In 913, he was appointed as prime minister of the newly renamed Taebong. Its king, Gung Ye, whose leadership helped found the kingdom but who began to refer to himself as the Buddha, began to persecute people who expressed their opposition against his religious arguments. He executed many monks, then later even his own wife and two sons, and the public began to turn away from him. His costly rituals and harsh rule caused even more opposition. Rise to the throne and founding of Goryeo Monarchs of Korea Goryeo
In 918, four top-ranked generals of Taebong — Hong Yu (홍유; 洪儒), Bae Hyeongyeong (배현경; 裵玄慶), Shin Sung-gyeom (신숭겸; 申崇謙) and Bok Jigyeom (복지겸; 卜智謙)—met secretly and agreed to overthrow Gung Ye's rule and crown Wang Geon as their new king. Wang Geon first opposed the idea but later agreed to their plan. The same year Gung Ye was overthrown and killed near the capital, Cheorwon. The generals installed Wang Geon as the new king of this short-lived state. He renamed the kingdom Goryeo, thus beginning the Goryeo Dynasty. The next year he moved the capital back to his hometown, Gaegyeong.

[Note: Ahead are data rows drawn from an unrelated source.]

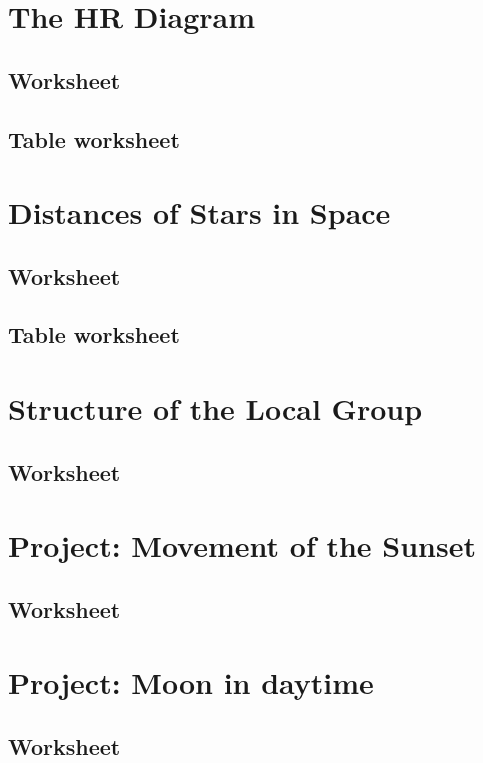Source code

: \documentclass[12pt]{article}
\begin{document}
\newpage
\section{The HR Diagram}\label{apx:lab_09}
\subsection{Worksheet}\label{apx:lab_09_ws}


\newpage
\subsection{Table worksheet}\label{apx:lab_09_tb}
%

\newpage
\section{Distances of Stars in Space}\label{apx:lab_10}
\subsection{Worksheet}\label{apx:lab_10_ws}


\newpage
\subsection{Table worksheet}\label{apx:lab_10_tb}
%

\newpage
\section{Structure of the Local Group}\label{apx:lab_11}
\subsection{Worksheet}\label{apx:lab_11_ws}


\newpage
\section{Project: Movement of the Sunset}\label{apx:pro_1}
\subsection{Worksheet}\label{apx:pro_1_ws}
%

\newpage
\section{Project: Moon in daytime}\label{apx:pro_2}
\subsection{Worksheet}\label{apx:pro_2_ws}
%
\end{document}
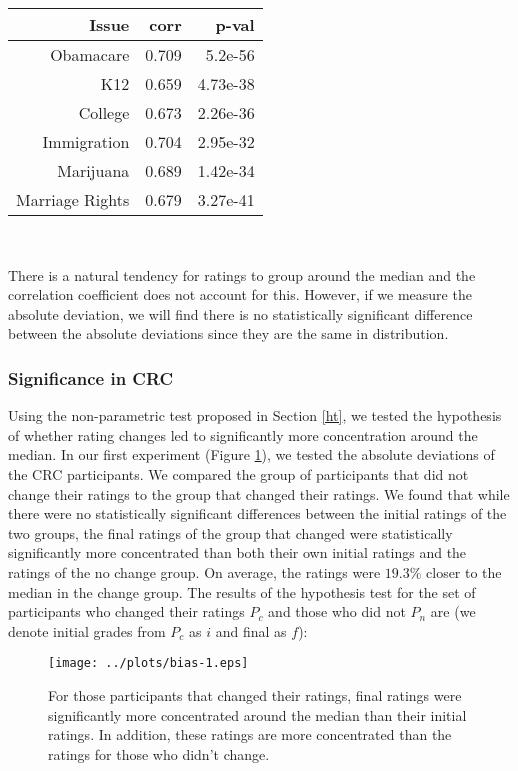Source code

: {\centering
\scriptsize
\begin{tabular}[!ht] { r | r | r }
\label{ref-2}
  Issue & corr & p-val \\
  \hline
  \hline
  Obamacare &  0.709 & 5.2e-56 \\
  \hline
  K12 & 0.659 & 4.73e-38 \\
  \hline
  College & 0.673 & 2.26e-36 \\
  \hline
  Immigration & 0.704 & 2.95e-32\\
  \hline
  Marijuana & 0.689 & 1.42e-34\\
  \hline
  Marriage Rights & 0.679 & 3.27e-41 \\
\end{tabular}\\[1\baselineskip]
}
There is a natural tendency for ratings to group around the median and the correlation coefficient does not account for this.
However, if we measure the absolute deviation, we will find there is no statistically significant difference between the absolute deviations since they are the same in distribution.

\subsubsection{Significance in CRC}
Using the non-parametric test proposed in Section \ref{ht}, we tested the hypothesis of whether rating changes led to significantly more concentration around the median.
In our first experiment (Figure \ref{mdev-1}), we tested the absolute deviations of the CRC participants.
We compared the group of participants that did not change their ratings to the group that changed their ratings.
We found that while there were no statistically significant differences between the initial ratings of the two groups, the final ratings of the group that changed were statistically significantly more concentrated than both their own initial ratings and the ratings of the no change group.
On average, the ratings were $19.3\%$ closer to the median in the change group.
The results of the hypothesis test for the set of participants who changed their ratings $P_c$ and those who did not $P_n$ are (we denote initial grades from $P_c$ as $i$ and final as $f$):
\begin{figure}[h]
\centering
    \texttt{[image: ../plots/bias-1.eps]}
      \caption{For those participants that changed their ratings, final ratings were significantly more concentrated around the median than their initial ratings. In addition, these ratings are more concentrated than the ratings for those who didn't change.}
      \label{mdev-1}
\end{figure}

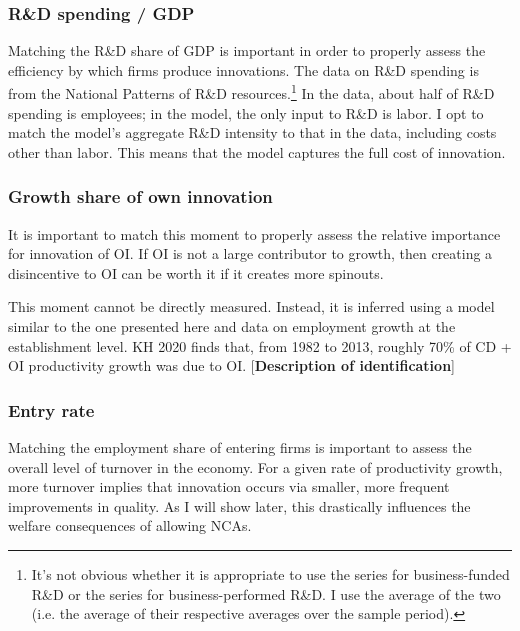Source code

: \documentclass[11pt,english]{article}
\theoremstyle{remark}
\begin{document}
\subsubsection{R\&D spending / GDP}

Matching the R\&D share of GDP is important in order to properly assess the efficiency by which firms produce innovations. The data on R\&D spending is from the National Patterns of R\&D resources.\footnote{It's not obvious whether it is appropriate to use the series for business-funded R\&D or the series for business-performed R\&D. I use the average of the two (i.e. the average of their respective averages over the sample period).} In the data, about half of R\&D spending is employees; in the model, the only input to R\&D is labor. I opt to match the model's aggregate R\&D intensity to that in the data, including costs other than labor. This means that the model captures the full cost of innovation. 

\subsubsection{Growth share of own innovation}

It is important to match this moment to properly assess the relative importance for innovation of OI. If OI is not a large contributor to growth, then creating a disincentive to OI can be worth it if it creates more spinouts. 

This moment cannot be directly measured. Instead, it is inferred using a model similar to the one presented here and data on employment growth at the establishment level. KH 2020 finds that, from 1982 to 2013, roughly 70\% of CD + OI productivity growth was due to OI. [\textbf{Description of identification}]

\subsubsection{Entry rate}

Matching the employment share of entering firms is important to assess the overall level of turnover in the economy. For a given rate of productivity growth, more turnover implies that innovation occurs via smaller, more frequent improvements in quality. As I will show later, this drastically influences the welfare consequences of allowing NCAs.
\end{document}
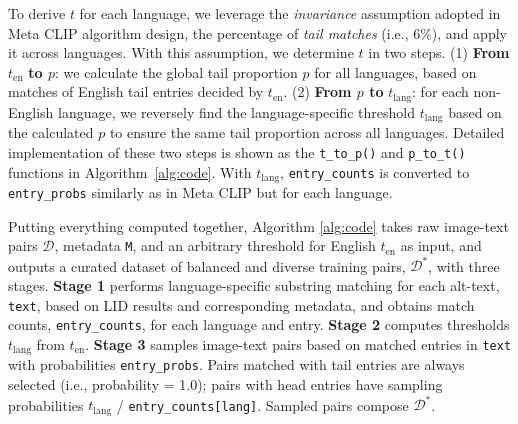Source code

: To derive $t$ for each language, we leverage the \emph{invariance} assumption adopted in Meta CLIP algorithm design, the percentage of \emph{tail matches} (i.e., 6\%), and apply it across languages.
With this assumption, we determine $t$ in two steps. 
(1) \textbf{From} $t_\text{en}$ \textbf{to $p$}: we calculate the global tail proportion $p$ for all languages, based on matches of English tail entries decided by $t_\text{en}$.
(2) \textbf{From $p$ to} $t_\text{lang}$: for each non-English language, we reversely find the language-specific threshold $t_\text{lang}$ based on the calculated $p$ to ensure the same tail proportion across all languages.
Detailed implementation of these two steps is shown as the \texttt{t\_to\_p()} and \texttt{p\_to\_t()} functions in Algorithm~\ref{alg:code}. With $t_\text{lang}$, \texttt{entry\_counts} is converted to \texttt{entry\_probs} similarly as in Meta CLIP but for each language.

Putting everything computed together, 
Algorithm \ref{alg:code} takes raw image-text pairs $\mathcal{D}$, metadata \texttt{M}, and an arbitrary threshold for English $t_\text{en}$ as input, and outputs a curated dataset of balanced and diverse training pairs, $\mathcal{D}^\ast$, with three stages.
\textbf{Stage 1} performs language-specific substring matching for each alt-text, \texttt{text}, based on LID results and corresponding metadata, and obtains match counts, \texttt{entry\_counts}, for each language and entry.
\textbf{Stage 2} computes thresholds $t_\text{lang}$ from $t_\text{en}$.
\textbf{Stage 3} samples image-text pairs based on matched entries in \texttt{text} with probabilities \texttt{entry\_probs}. Pairs matched with tail entries are always selected (i.e., probability = 1.0); pairs with head entries have sampling probabilities $t_\text{lang}$ / \texttt{entry\_counts[lang]}.
Sampled pairs compose $\mathcal{D}^\ast$.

He promoted Buddhism as Goryeo's national religion, and called for the reconquest of the northern parts of Korea and Manchuria, which were controlled by Balhae. Balhae's rule over vast regions of Manchuria and parts of Siberia were overthrown by the Khitan invasion in 926, and the majority of its people came to Goryeo as refugees led by Balhae's last Crown Prince Dae Gwang-hyeon. Taejo accepted them as his citizens, since Balhae and Goryeo came from common ancestry (Goguryeo), and captured the old, then abandoned capital city of Goguryeo, P'yŏngyang. He also sought alliances and cooperation with local clans rather than trying to conquer and bring them under his direct control. The War of the Later Three Kingdoms
In 927, Gyeon Hwon of Hubaekje led forces into Silla's capital, Gyeongju, capturing and executing its king, King Gyeongae. Then he established King Gyeongsun as his puppet monarch before he turned his army toward Goryeo. Hearing of the news, Taejo planned a strike with 5000 cavalrymen to attack Gyeon's troops on the way back home at Gongsan near Daegu. He met Hubaekje forces and suffered disastrous defeat, losing most of his army including his generals Kim Nak and Shin Sunggyeom, the very same man who crowned Wang as a king. However, Goryeo quickly recovered from defeat and successfully defended Hubaekje's attack on its front.
In 935, the last king of Silla, King Gyeongsun, felt there was no way to revive his kingdom and surrendered his entire land to Taejo. Taejo gladly accepted his surrender and gave him the title of prince, and accepted his daughter as one of his wives (Wang had six queens, and many more wives as he married daughters of every single local leader). It caused much disgust to Gyeon Hwon. Gyeon's father, who held his own claim of Sangju region, also defected and surrendered to Goryeo and was received as the father of an king.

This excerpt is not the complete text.